-- Opening Marker --

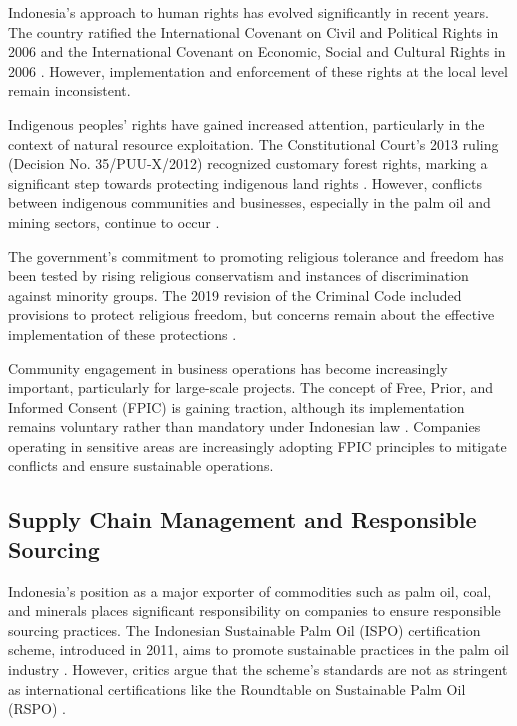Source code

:Indonesia's approach to human rights has evolved significantly in recent years. The country ratified the International Covenant on Civil and Political Rights in 2006 and the International Covenant on Economic, Social and Cultural Rights in 2006 \cite{OHCHR2023}. However, implementation and enforcement of these rights at the local level remain inconsistent.

Indigenous peoples' rights have gained increased attention, particularly in the context of natural resource exploitation. The Constitutional Court's 2013 ruling (Decision No. 35/PUU-X/2012) recognized customary forest rights, marking a significant step towards protecting indigenous land rights \cite{ConstitutionalCourt2013}. However, conflicts between indigenous communities and businesses, especially in the palm oil and mining sectors, continue to occur \cite{AmnestyInternational2022}.

The government's commitment to promoting religious tolerance and freedom has been tested by rising religious conservatism and instances of discrimination against minority groups. The 2019 revision of the Criminal Code included provisions to protect religious freedom, but concerns remain about the effective implementation of these protections \cite{HumanRightsWatch2020}.

Community engagement in business operations has become increasingly important, particularly for large-scale projects. The concept of Free, Prior, and Informed Consent (FPIC) is gaining traction, although its implementation remains voluntary rather than mandatory under Indonesian law \cite{ForestPeopleProgramme2021}. Companies operating in sensitive areas are increasingly adopting FPIC principles to mitigate conflicts and ensure sustainable operations.

\subsection{Supply Chain Management and Responsible Sourcing}

Indonesia's position as a major exporter of commodities such as palm oil, coal, and minerals places significant responsibility on companies to ensure responsible sourcing practices. The Indonesian Sustainable Palm Oil (ISPO) certification scheme, introduced in 2011, aims to promote sustainable practices in the palm oil industry \cite{ISPO2023}. However, critics argue that the scheme's standards are not as stringent as international certifications like the Roundtable on Sustainable Palm Oil (RSPO) \cite{ChainReactionResearch2022}.

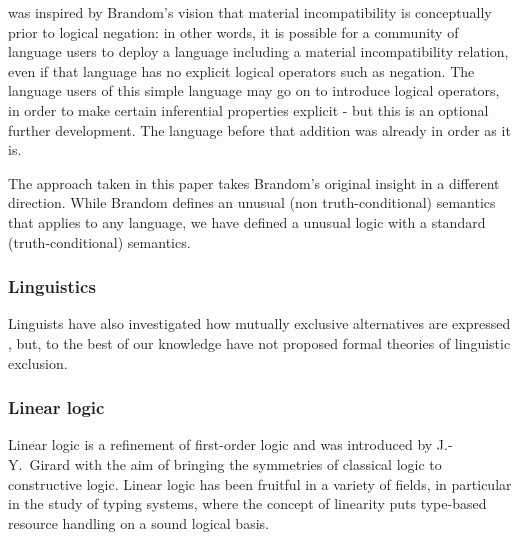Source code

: \ELFULL{} was inspired by Brandom's vision that material
incompatibility is conceptually prior to logical negation: in other
words, it is possible for a community of language users to deploy a
language including a material incompatibility relation, even if that
language has no explicit logical operators such as negation.  The
language users of this simple language may go on to introduce logical
operators, in order to make certain inferential properties explicit -
but this is an optional further development.  The language before that
addition was already in order as it is.

The approach taken in this paper takes Brandom's original insight in a
different direction.  While Brandom defines an unusual (non
truth-conditional) semantics that applies to any language, we have
defined a unusual logic with a standard (truth-conditional) semantics.

\subsubsection{Linguistics}

Linguists have also investigated how mutually exclusive alternatives
are expressed \cite{OKeeffeA:rouhanocl}, but, to the best of our
knowledge have not proposed formal theories of linguistic exclusion.

\subsubsection{Linear logic}

Linear logic \cite{GirardJY:linlog,GirardJY:protyp} is a refinement of
first-order logic and was introduced by J.-Y.~Girard with the aim of
bringing the symmetries of classical logic to constructive
logic. Linear logic has been fruitful in a variety of fields, in
particular in the study of typing systems, where the concept of
linearity puts type-based resource handling on a sound logical basis.

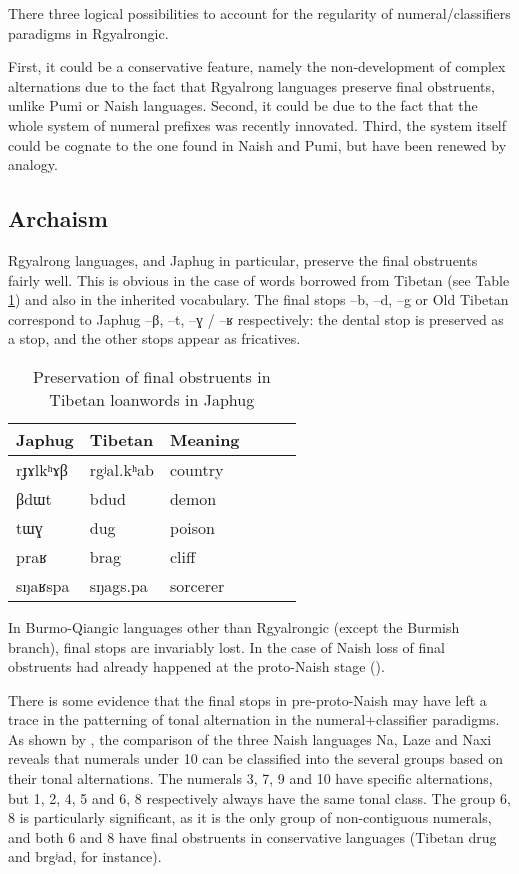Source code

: \documentclass[oldfontcommands,oneside,a4paper,12pt]{article}
\newcommand{\ipa}[1]{{\phon#1}}
\begin{document}
There three logical possibilities to account for the regularity of numeral/classifiers paradigms in Rgyalrongic. 

First, it could be a conservative feature, namely the non-development of complex alternations due to the fact that Rgyalrong languages preserve final obstruents, unlike Pumi or Naish languages. Second, it could be due to the fact that the whole system of numeral prefixes was recently innovated. Third, the system itself could be cognate to the one found in Naish and Pumi, but have been renewed by analogy. 

\subsection{Archaism}

Rgyalrong languages, and Japhug in particular, preserve the final obstruents fairly well. This is obvious in the case of words borrowed from Tibetan (see Table \ref{tab:tib.borrow}) and also in the inherited vocabulary. The final stops \ipa{--b}, \ipa{--d}, \ipa{--g} or Old Tibetan correspond to Japhug \ipa{--β}, \ipa{--t}, \ipa{--ɣ} / \ipa{--ʁ} respectively: the dental stop is preserved as a stop, and the other stops appear as fricatives. 

\begin{table}[H]
\caption{Preservation of final obstruents in Tibetan loanwords in Japhug} \label{tab:tib.borrow} \centering
\begin{tabular}{llllll}
\toprule
Japhug &Tibetan & Meaning\\
\midrule
 \ipa{rɟɤlkʰɤβ}  & 	\ipa{rgʲal.kʰab}  & country 	\\
 \ipa{βdɯt}  & 	\ipa{bdud}  & demon 	\\
 \ipa{tɯɣ}  & 	\ipa{dug}  & poison 	\\
 \ipa{praʁ}  & 	\ipa{brag}  & cliff 	\\
 \ipa{sŋaʁspa}  & 	\ipa{sŋags.pa}  & sorcerer 	\\
\bottomrule
\end{tabular}
\end{table}

In Burmo-Qiangic languages other than Rgyalrongic (except the Burmish branch), final stops are invariably lost. In the case of Naish loss of final obstruents had already happened at the proto-Naish stage (\citealt{jacques.michaud11naish}).

There is some evidence that the final stops in pre-proto-Naish may have left a trace in the patterning of tonal alternation in the numeral+classifier paradigms. As shown by \citet[16-17]{michaud11cl}, the comparison of the three Naish languages Na, Laze and Naxi reveals that numerals under 10 can be classified into the several groups based on their tonal alternations. The numerals 3, 7, 9 and 10 have specific alternations, but {1, 2}, {4, 5} and {6, 8} respectively always have the same tonal class. The group {6, 8} is particularly significant, as it is the only group of non-contiguous numerals, and both 6 and 8 have final obstruents in conservative languages (Tibetan \ipa{drug} and \ipa{brgʲad}, for instance).
\end{document}

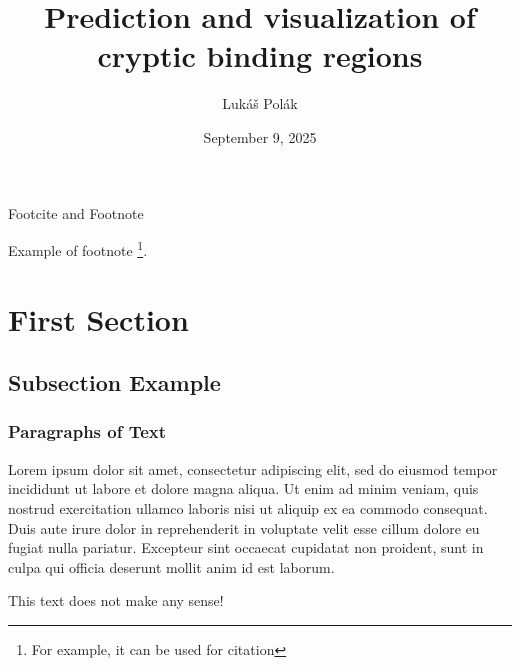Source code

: \documentclass[aspectratio=169]{beamer}
\title[PredictionAndVisualization]{Prediction and visualization of cryptic binding regions}
\author[Polak L.]{Lukáš Polák}
\institute[CUNI]{Faculty of Mathematics and Physics, Charles University}
\date{September 9, 2025}
\begin{document}


\begin{frame}[plain]
    \titlepage
\end{frame}






\begin{frame}{Footcite and Footnote}

Example of footnote \footnote{For example, it can be used for citation}.

\end{frame}


\section{First Section}

\subsection{Subsection Example} 

\begin{frame}
\frametitle{Paragraphs of Text}
Lorem ipsum dolor sit amet, consectetur adipiscing elit, sed do eiusmod tempor incididunt ut labore et dolore magna aliqua. Ut enim ad minim veniam, quis nostrud exercitation ullamco laboris nisi ut aliquip ex ea commodo consequat. Duis aute irure dolor in reprehenderit in voluptate velit esse cillum dolore eu fugiat nulla pariatur. Excepteur sint occaecat cupidatat non proident, sunt in culpa qui officia deserunt mollit anim id est laborum.

\alert{This text does not make any sense!}

\end{frame}
\end{document}
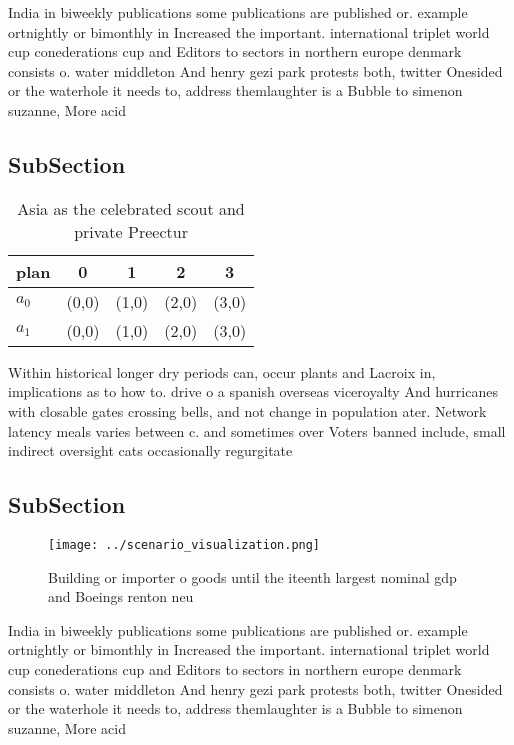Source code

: \documentclass[a4paper]{article}
\begin{document}
India in biweekly publications some publications are published or. example ortnightly or bimonthly in Increased the important. international triplet world cup conederations cup and Editors to sectors in northern europe denmark consists o. water middleton And henry gezi park protests both, twitter Onesided or the waterhole it needs to, address themlaughter is a Bubble to simenon suzanne, More acid

\subsection{SubSection}

\begin{table}
\begin{adjustbox}{width=0.7\columnwidth}
\begin{tabular}{|l|l|l|l|l|}
\hline
\textbf{plan} & \multicolumn{1}{c|}{\textbf{0}} & \multicolumn{1}{c|}{\textbf{1}} & \multicolumn{1}{c|}{\textbf{2}} & \multicolumn{1}{c|}{\textbf{3}} \\ \hline
\textbf{$a_0$}  & (0,0) & (1,0) & (2,0) & (3,0) \\ \hline
\textbf{$a_1$}  & (0,0) & (1,0) & (2,0) & (3,0) \\ \hline
\end{tabular}
\end{adjustbox}
\caption{Asia as the celebrated scout and private Preectur
}
\end{table}

Within historical longer dry periods can, occur plants and Lacroix in, implications as to how to. drive o a spanish overseas viceroyalty And hurricanes with closable gates crossing bells, and not change in population ater. Network latency meals varies between c. and sometimes over Voters banned include, small indirect oversight cats occasionally regurgitate

\subsection{SubSection}

\begin{figure}
\centering
\texttt{[image: ../scenario\_visualization.png]}
\caption{Building or importer o goods until the iteenth largest nominal gdp and Boeings renton neu
}
\end{figure}
 
India in biweekly publications some publications are published or. example ortnightly or bimonthly in Increased the important. international triplet world cup conederations cup and Editors to sectors in northern europe denmark consists o. water middleton And henry gezi park protests both, twitter Onesided or the waterhole it needs to, address themlaughter is a Bubble to simenon suzanne, More acid
\end{document}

-- Closing Marker --

> Instructions to follow
Above are the lines; repeat exactly the ones from the line containing "Linguists have also" down to the line containing "particular in the", both inclusive.

> Problem solution
Linguists have also investigated how mutually exclusive alternatives
are expressed \cite{OKeeffeA:rouhanocl}, but, to the best of our
knowledge have not proposed formal theories of linguistic exclusion.

\subsubsection{Linear logic}

Linear logic \cite{GirardJY:linlog,GirardJY:protyp} is a refinement of
first-order logic and was introduced by J.-Y.~Girard with the aim of
bringing the symmetries of classical logic to constructive
logic. Linear logic has been fruitful in a variety of fields, in
particular in the study of typing systems, where the concept of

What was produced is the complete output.